# Best Lift Served Mountain Biking In the Northeast



## Nick (May 23, 2014)

I posted this in another thread, but I have only been to Mount Snow. It was great, but I'm curious what other places offer excellent lift served mt biking in the summer. 

Obviously ,the one that comes to mind is Burke / Kingdom Trails.
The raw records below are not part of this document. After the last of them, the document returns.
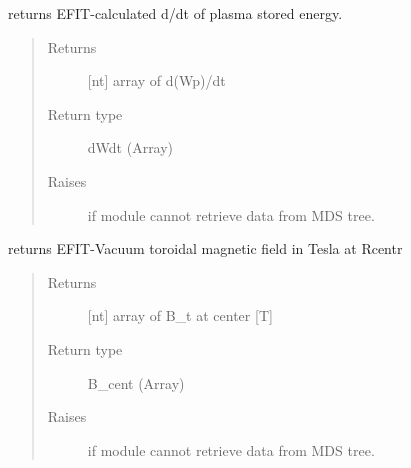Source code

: \documentclass[letterpaper,10pt,english]{sphinxmanual}
\begin{document}
\begin{fulllineitems}

\begin{fulllineitems}
\label{\detokenize{eqtools:eqtools.EFIT.EFITTree.getWpdot}}
returns EFIT-calculated d/dt of plasma stored energy.
\begin{quote}\begin{description}
\item[{Returns}] \leavevmode
{[}nt{]} array of d(Wp)/dt

\item[{Return type}] \leavevmode
dWdt (Array)

\item[{Raises}] \leavevmode
{} \textendash{} if module cannot retrieve data from MDS tree.

\end{description}\end{quote}

\end{fulllineitems}


\begin{fulllineitems}
\label{\detokenize{eqtools:eqtools.EFIT.EFITTree.getBCentr}}
returns EFIT-Vacuum toroidal magnetic field in Tesla at Rcentr
\begin{quote}\begin{description}
\item[{Returns}] \leavevmode
{[}nt{]} array of B\_t at center {[}T{]}

\item[{Return type}] \leavevmode
B\_cent (Array)

\item[{Raises}] \leavevmode
{} \textendash{} if module cannot retrieve data from MDS tree.

\end{description}\end{quote}

\end{fulllineitems}



\end{fulllineitems}
\end{document}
But I'm interested in other nominations for where the best places are.


----------



## marcski (May 23, 2014)

Platty.


----------



## WoodCore (May 23, 2014)

Highland, hands down!!


----------



## MR. evil (May 23, 2014)

WoodCore said:


> Highland, hands down!!



Ditto!


----------



## dlague (May 23, 2014)

Is highlands MTB or BMX or both?


i typed with my i thumbs using AlpineZone


----------



## MR. evil (May 23, 2014)

dlague said:


> Is highlands MTB or BMX or both?
> 
> 
> i typed with my i thumbs using AlpineZone



primarily mtb but they do have a pretty badass jump park and slope style park


----------



## C-Rex (May 27, 2014)

Agreed.  Highland is not only the best in the east, but it's easily in the top five in the country.  Go, ride it, and be merry.


----------



## ScottySkis (Jun 29, 2014)

Mountain Creek in NJ and Platy in the Catskills both offer it . Platty is known for races.


----------